Pictures paired with source code
--------------------------------

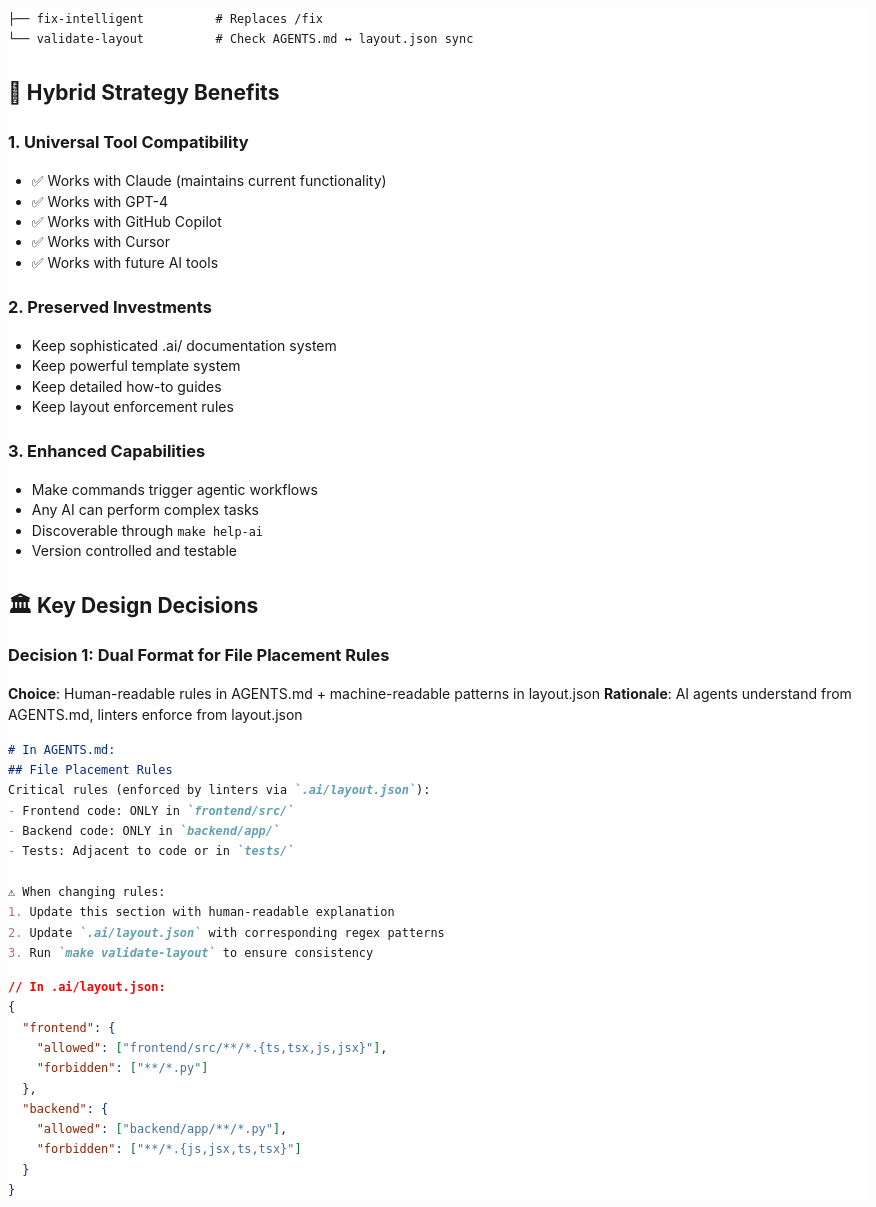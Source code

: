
 ```
├── fix-intelligent          # Replaces /fix
└── validate-layout          # Check AGENTS.md ↔ layout.json sync
```

## 🔄 Hybrid Strategy Benefits

### 1. Universal Tool Compatibility
- ✅ Works with Claude (maintains current functionality)
- ✅ Works with GPT-4
- ✅ Works with GitHub Copilot
- ✅ Works with Cursor
- ✅ Works with future AI tools

### 2. Preserved Investments
- Keep sophisticated .ai/ documentation system
- Keep powerful template system
- Keep detailed how-to guides
- Keep layout enforcement rules

### 3. Enhanced Capabilities
- Make commands trigger agentic workflows
- Any AI can perform complex tasks
- Discoverable through `make help-ai`
- Version controlled and testable

## 🏛️ Key Design Decisions

### Decision 1: Dual Format for File Placement Rules
**Choice**: Human-readable rules in AGENTS.md + machine-readable patterns in layout.json
**Rationale**: AI agents understand from AGENTS.md, linters enforce from layout.json
```markdown
# In AGENTS.md:
## File Placement Rules
Critical rules (enforced by linters via `.ai/layout.json`):
- Frontend code: ONLY in `frontend/src/`
- Backend code: ONLY in `backend/app/`
- Tests: Adjacent to code or in `tests/`

⚠️ When changing rules:
1. Update this section with human-readable explanation
2. Update `.ai/layout.json` with corresponding regex patterns
3. Run `make validate-layout` to ensure consistency
```

```json
// In .ai/layout.json:
{
  "frontend": {
    "allowed": ["frontend/src/**/*.{ts,tsx,js,jsx}"],
    "forbidden": ["**/*.py"]
  },
  "backend": {
    "allowed": ["backend/app/**/*.py"],
    "forbidden": ["**/*.{js,jsx,ts,tsx}"]
  }
}
```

--------------------------------

— Work instruction —
Go back to the entries above and restate word for word every line from the first through the one that contains "- Keep layout enforcement rules", leaving the pictures behind.

— Expected answer —
Source code

:
 ```
├── fix-intelligent          # Replaces /fix
└── validate-layout          # Check AGENTS.md ↔ layout.json sync
```

## 🔄 Hybrid Strategy Benefits

### 1. Universal Tool Compatibility
- ✅ Works with Claude (maintains current functionality)
- ✅ Works with GPT-4
- ✅ Works with GitHub Copilot
- ✅ Works with Cursor
- ✅ Works with future AI tools

### 2. Preserved Investments
- Keep sophisticated .ai/ documentation system
- Keep powerful template system
- Keep detailed how-to guides
- Keep layout enforcement rules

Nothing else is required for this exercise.